[Exercise requirements] Each line below needs to be duplicated without alteration.

[Records provided]

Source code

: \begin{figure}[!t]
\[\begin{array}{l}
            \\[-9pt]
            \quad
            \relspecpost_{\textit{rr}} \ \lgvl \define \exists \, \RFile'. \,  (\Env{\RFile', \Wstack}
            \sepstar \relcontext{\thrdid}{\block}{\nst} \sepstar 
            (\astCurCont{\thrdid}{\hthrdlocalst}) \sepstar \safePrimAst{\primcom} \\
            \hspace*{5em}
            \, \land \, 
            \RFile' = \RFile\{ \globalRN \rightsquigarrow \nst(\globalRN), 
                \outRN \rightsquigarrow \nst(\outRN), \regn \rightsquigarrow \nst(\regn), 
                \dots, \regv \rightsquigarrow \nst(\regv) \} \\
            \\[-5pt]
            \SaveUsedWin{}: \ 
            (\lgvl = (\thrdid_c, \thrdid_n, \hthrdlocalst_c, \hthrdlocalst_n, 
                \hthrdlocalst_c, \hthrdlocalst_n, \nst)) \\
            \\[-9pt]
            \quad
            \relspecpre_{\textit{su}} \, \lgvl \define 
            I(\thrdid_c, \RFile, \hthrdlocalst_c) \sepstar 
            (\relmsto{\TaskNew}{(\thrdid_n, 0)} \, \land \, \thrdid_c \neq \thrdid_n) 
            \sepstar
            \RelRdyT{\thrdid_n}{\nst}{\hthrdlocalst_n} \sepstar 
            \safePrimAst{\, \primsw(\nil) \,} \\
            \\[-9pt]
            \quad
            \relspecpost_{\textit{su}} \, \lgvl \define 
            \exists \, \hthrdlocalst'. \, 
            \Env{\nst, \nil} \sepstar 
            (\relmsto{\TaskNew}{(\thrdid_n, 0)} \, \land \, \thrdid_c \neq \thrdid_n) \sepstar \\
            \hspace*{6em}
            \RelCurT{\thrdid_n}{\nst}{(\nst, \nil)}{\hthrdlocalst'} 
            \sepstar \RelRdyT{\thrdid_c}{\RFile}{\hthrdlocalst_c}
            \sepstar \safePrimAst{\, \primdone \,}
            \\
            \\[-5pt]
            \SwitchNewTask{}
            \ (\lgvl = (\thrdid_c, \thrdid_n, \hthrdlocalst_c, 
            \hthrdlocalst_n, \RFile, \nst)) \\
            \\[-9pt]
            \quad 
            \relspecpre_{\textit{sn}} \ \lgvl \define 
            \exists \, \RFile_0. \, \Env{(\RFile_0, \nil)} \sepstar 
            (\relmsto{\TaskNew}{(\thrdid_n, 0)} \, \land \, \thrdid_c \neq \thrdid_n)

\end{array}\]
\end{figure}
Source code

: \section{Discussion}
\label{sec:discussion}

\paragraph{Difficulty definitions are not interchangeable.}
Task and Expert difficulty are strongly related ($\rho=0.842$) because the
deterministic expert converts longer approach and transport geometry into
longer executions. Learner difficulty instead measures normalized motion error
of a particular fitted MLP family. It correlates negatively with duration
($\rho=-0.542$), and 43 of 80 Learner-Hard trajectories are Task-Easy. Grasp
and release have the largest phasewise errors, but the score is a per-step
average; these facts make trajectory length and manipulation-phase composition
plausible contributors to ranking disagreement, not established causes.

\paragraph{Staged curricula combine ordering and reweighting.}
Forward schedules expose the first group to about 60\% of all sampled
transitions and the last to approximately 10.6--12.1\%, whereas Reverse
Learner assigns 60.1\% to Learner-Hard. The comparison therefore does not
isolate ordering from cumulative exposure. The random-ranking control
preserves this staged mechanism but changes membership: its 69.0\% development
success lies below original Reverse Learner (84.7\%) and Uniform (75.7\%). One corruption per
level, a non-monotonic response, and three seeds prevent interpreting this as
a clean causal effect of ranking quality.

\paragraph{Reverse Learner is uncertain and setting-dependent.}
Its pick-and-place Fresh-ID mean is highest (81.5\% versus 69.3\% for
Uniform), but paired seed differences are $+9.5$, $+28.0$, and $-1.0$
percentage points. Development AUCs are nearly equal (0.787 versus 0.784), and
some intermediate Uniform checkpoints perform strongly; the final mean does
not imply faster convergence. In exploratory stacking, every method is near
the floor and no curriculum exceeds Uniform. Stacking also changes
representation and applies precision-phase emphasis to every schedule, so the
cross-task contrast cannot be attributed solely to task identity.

[Answer for the task]
Source code

: \begin{figure}[!t]
\[\begin{array}{l}
            \\[-9pt]
            \quad
            \relspecpost_{\textit{rr}} \ \lgvl \define \exists \, \RFile'. \,  (\Env{\RFile', \Wstack}
            \sepstar \relcontext{\thrdid}{\block}{\nst} \sepstar 
            (\astCurCont{\thrdid}{\hthrdlocalst}) \sepstar \safePrimAst{\primcom} \\
            \hspace*{5em}
            \, \land \, 
            \RFile' = \RFile\{ \globalRN \rightsquigarrow \nst(\globalRN), 
                \outRN \rightsquigarrow \nst(\outRN), \regn \rightsquigarrow \nst(\regn), 
                \dots, \regv \rightsquigarrow \nst(\regv) \} \\
            \\[-5pt]
            \SaveUsedWin{}: \ 
            (\lgvl = (\thrdid_c, \thrdid_n, \hthrdlocalst_c, \hthrdlocalst_n, 
                \hthrdlocalst_c, \hthrdlocalst_n, \nst)) \\
            \\[-9pt]
            \quad
            \relspecpre_{\textit{su}} \, \lgvl \define 
            I(\thrdid_c, \RFile, \hthrdlocalst_c) \sepstar 
            (\relmsto{\TaskNew}{(\thrdid_n, 0)} \, \land \, \thrdid_c \neq \thrdid_n) 
            \sepstar
            \RelRdyT{\thrdid_n}{\nst}{\hthrdlocalst_n} \sepstar 
            \safePrimAst{\, \primsw(\nil) \,} \\
            \\[-9pt]
            \quad
            \relspecpost_{\textit{su}} \, \lgvl \define 
            \exists \, \hthrdlocalst'. \, 
            \Env{\nst, \nil} \sepstar 
            (\relmsto{\TaskNew}{(\thrdid_n, 0)} \, \land \, \thrdid_c \neq \thrdid_n) \sepstar \\
            \hspace*{6em}
            \RelCurT{\thrdid_n}{\nst}{(\nst, \nil)}{\hthrdlocalst'} 
            \sepstar \RelRdyT{\thrdid_c}{\RFile}{\hthrdlocalst_c}
            \sepstar \safePrimAst{\, \primdone \,}
            \\
            \\[-5pt]
            \SwitchNewTask{}
            \ (\lgvl = (\thrdid_c, \thrdid_n, \hthrdlocalst_c, 
            \hthrdlocalst_n, \RFile, \nst)) \\
            \\[-9pt]
            \quad 
            \relspecpre_{\textit{sn}} \ \lgvl \define 
            \exists \, \RFile_0. \, \Env{(\RFile_0, \nil)} \sepstar 
            (\relmsto{\TaskNew}{(\thrdid_n, 0)} \, \land \, \thrdid_c \neq \thrdid_n)

\end{array}\]
\end{figure}
Source code

: \section{Discussion}
\label{sec:discussion}

\paragraph{Difficulty definitions are not interchangeable.}
Task and Expert difficulty are strongly related ($\rho=0.842$) because the
deterministic expert converts longer approach and transport geometry into
longer executions. Learner difficulty instead measures normalized motion error
of a particular fitted MLP family. It correlates negatively with duration
($\rho=-0.542$), and 43 of 80 Learner-Hard trajectories are Task-Easy. Grasp
and release have the largest phasewise errors, but the score is a per-step
average; these facts make trajectory length and manipulation-phase composition
plausible contributors to ranking disagreement, not established causes.

\paragraph{Staged curricula combine ordering and reweighting.}
Forward schedules expose the first group to about 60\% of all sampled
transitions and the last to approximately 10.6--12.1\%, whereas Reverse
Learner assigns 60.1\% to Learner-Hard. The comparison therefore does not
isolate ordering from cumulative exposure. The random-ranking control
preserves this staged mechanism but changes membership: its 69.0\% development
success lies below original Reverse Learner (84.7\%) and Uniform (75.7\%). One corruption per
level, a non-monotonic response, and three seeds prevent interpreting this as
a clean causal effect of ranking quality.

\paragraph{Reverse Learner is uncertain and setting-dependent.}
Its pick-and-place Fresh-ID mean is highest (81.5\% versus 69.3\% for
Uniform), but paired seed differences are $+9.5$, $+28.0$, and $-1.0$
percentage points. Development AUCs are nearly equal (0.787 versus 0.784), and
some intermediate Uniform checkpoints perform strongly; the final mean does
not imply faster convergence. In exploratory stacking, every method is near
the floor and no curriculum exceeds Uniform. Stacking also changes
representation and applies precision-phase emphasis to every schedule, so the
cross-task contrast cannot be attributed solely to task identity.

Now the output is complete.